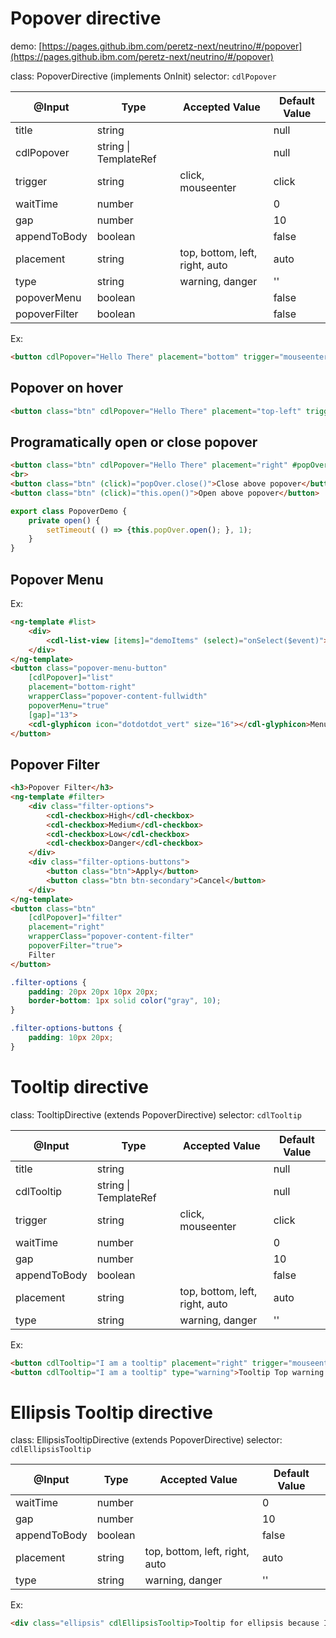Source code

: # Popover directive

demo: [https://pages.github.ibm.com/peretz-next/neutrino/#/popover](https://pages.github.ibm.com/peretz-next/neutrino/#/popover)

class: PopoverDirective (implements OnInit)
selector: `cdlPopover`

| @Input        | Type                       | Accepted Value                 | Default Value |
| ---------     | -------------------------- | ------------------------------ | ------------- |
| title         | string                     |                                | null          |
| cdlPopover    | string \| TemplateRef<any> |                                | null          |
| trigger       | string                     | click, mouseenter              | click         |
| waitTime      | number                     |                                | 0             |
| gap           | number                     |                                | 10            |
| appendToBody  | boolean                    |                                | false         |
| placement     | string                     | top, bottom, left, right, auto | auto          |
| type          | string                     | warning, danger                | ''            |
| popoverMenu   | boolean                    |                                | false         |
| popoverFilter | boolean                    |                                | false         |


Ex:
```html
<button cdlPopover="Hello There" placement="bottom" trigger="mouseenter">Pop over</button>
```

## Popover on hover

```html
<button class="btn" cdlPopover="Hello There" placement="top-left" trigger="mouseenter">Pop over</button>
```

## Programatically open or close popover

```html
<button class="btn" cdlPopover="Hello There" placement="right" #popOver="cdlPopover">Pop over right</button>
<br>
<button class="btn" (click)="popOver.close()">Close above popover</button>
<button class="btn" (click)="this.open()">Open above popover</button>
```

```ts
export class PopoverDemo {
	private open() {
		setTimeout( () => {this.popOver.open(); }, 1);
	}
}
```

## Popover Menu

Ex:
```html
<ng-template #list>
	<div>
		<cdl-list-view [items]="demoItems" (select)="onSelect($event)"></cdl-list-view>
	</div>
</ng-template>
<button class="popover-menu-button"
	[cdlPopover]="list"
	placement="bottom-right"
	wrapperClass="popover-content-fullwidth"
	popoverMenu="true"
	[gap]="13">
	<cdl-glyphicon icon="dotdotdot_vert" size="16"></cdl-glyphicon>Menu
</button>
```

## Popover Filter

```html
<h3>Popover Filter</h3>
<ng-template #filter>
	<div class="filter-options">
		<cdl-checkbox>High</cdl-checkbox>
		<cdl-checkbox>Medium</cdl-checkbox>
		<cdl-checkbox>Low</cdl-checkbox>
		<cdl-checkbox>Danger</cdl-checkbox>
	</div>
	<div class="filter-options-buttons">
		<button class="btn">Apply</button>
		<button class="btn btn-secondary">Cancel</button>
	</div>
</ng-template>
<button class="btn"
	[cdlPopover]="filter"
	placement="right"
	wrapperClass="popover-content-filter"
	popoverFilter="true">
	Filter
</button>
```

```css
.filter-options {
	padding: 20px 20px 10px 20px;
	border-bottom: 1px solid color("gray", 10);
}

.filter-options-buttons {
	padding: 10px 20px;
}
```

# Tooltip directive

class: TooltipDirective (extends PopoverDirective)
selector: `cdlTooltip`

| @Input       | Type                       | Accepted Value                 | Default Value |
| ---------    | -------------------------- | ------------------------------ | ------------- |
| title        | string                     |                                | null          |
| cdlTooltip   | string \| TemplateRef<any> |                                | null          |
| trigger      | string                     | click, mouseenter              | click         |
| waitTime     | number                     |                                | 0             |
| gap          | number                     |                                | 10            |
| appendToBody | boolean                    |                                | false         |
| placement    | string                     | top, bottom, left, right, auto | auto          |
| type         | string                     | warning, danger                | ''            |


Ex:
```html
<button cdlTooltip="I am a tooltip" placement="right" trigger="mouseenter" type="danger">Tooltip Right</button>
<button cdlTooltip="I am a tooltip" type="warning">Tooltip Top warning on click</button>
```


# Ellipsis Tooltip directive

class: EllipsisTooltipDirective (extends PopoverDirective)
selector: `cdlEllipsisTooltip`

| @Input       | Type                       | Accepted Value                 | Default Value |
| ---------    | -------------------------- | ------------------------------ | ------------- |
| waitTime     | number                     |                                | 0             |
| gap          | number                     |                                | 10            |
| appendToBody | boolean                    |                                | false         |
| placement    | string                     | top, bottom, left, right, auto | auto          |
| type         | string                     | warning, danger                | ''            |


Ex:
```html
<div class="ellipsis" cdlEllipsisTooltip>Tooltip for ellipsis because I can and I am really really long</div>
```
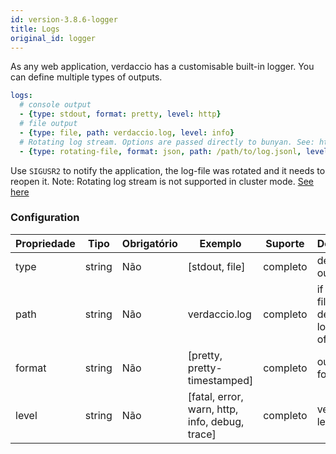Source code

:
 ```yaml
---
id: version-3.8.6-logger
title: Logs
original_id: logger
---
```


As any web application, verdaccio has a customisable built-in logger. You can define multiple types of outputs.

```yaml
logs:
  # console output
  - {type: stdout, format: pretty, level: http}
  # file output
  - {type: file, path: verdaccio.log, level: info}
  # Rotating log stream. Options are passed directly to bunyan. See: https://github.com/trentm/node-bunyan#stream-type-rotating-file
  - {type: rotating-file, format: json, path: /path/to/log.jsonl, level: http, options: {period: 1d}}
```

Use `SIGUSR2` to notify the application, the log-file was rotated and it needs to reopen it. Note: Rotating log stream is not supported in cluster mode. [See here](https://github.com/trentm/node-bunyan#stream-type-rotating-file)

### Configuration

| Propriedade | Tipo   | Obrigatório | Exemplo                                        | Suporte  | Descrição                                         |
| ----------- | ------ | ----------- | ---------------------------------------------- | -------- | ------------------------------------------------- |
| type        | string | Não         | [stdout, file]                                 | completo | define the output                                 |
| path        | string | Não         | verdaccio.log                                  | completo | if type is file, define the location of that file |
| format      | string | Não         | [pretty, pretty-timestamped]                   | completo | output format                                     |
| level       | string | Não         | [fatal, error, warn, http, info, debug, trace] | completo | verbose level                                     |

□ □ □ □

_Task details_
Check each line of the material for the word "completo". Copy the ones that have it.

_Task result_
| type        | string | Não         | [stdout, file]                                 | completo | define the output                                 |
| path        | string | Não         | verdaccio.log                                  | completo | if type is file, define the location of that file |
| format      | string | Não         | [pretty, pretty-timestamped]                   | completo | output format                                     |
| level       | string | Não         | [fatal, error, warn, http, info, debug, trace] | completo | verbose level                                     |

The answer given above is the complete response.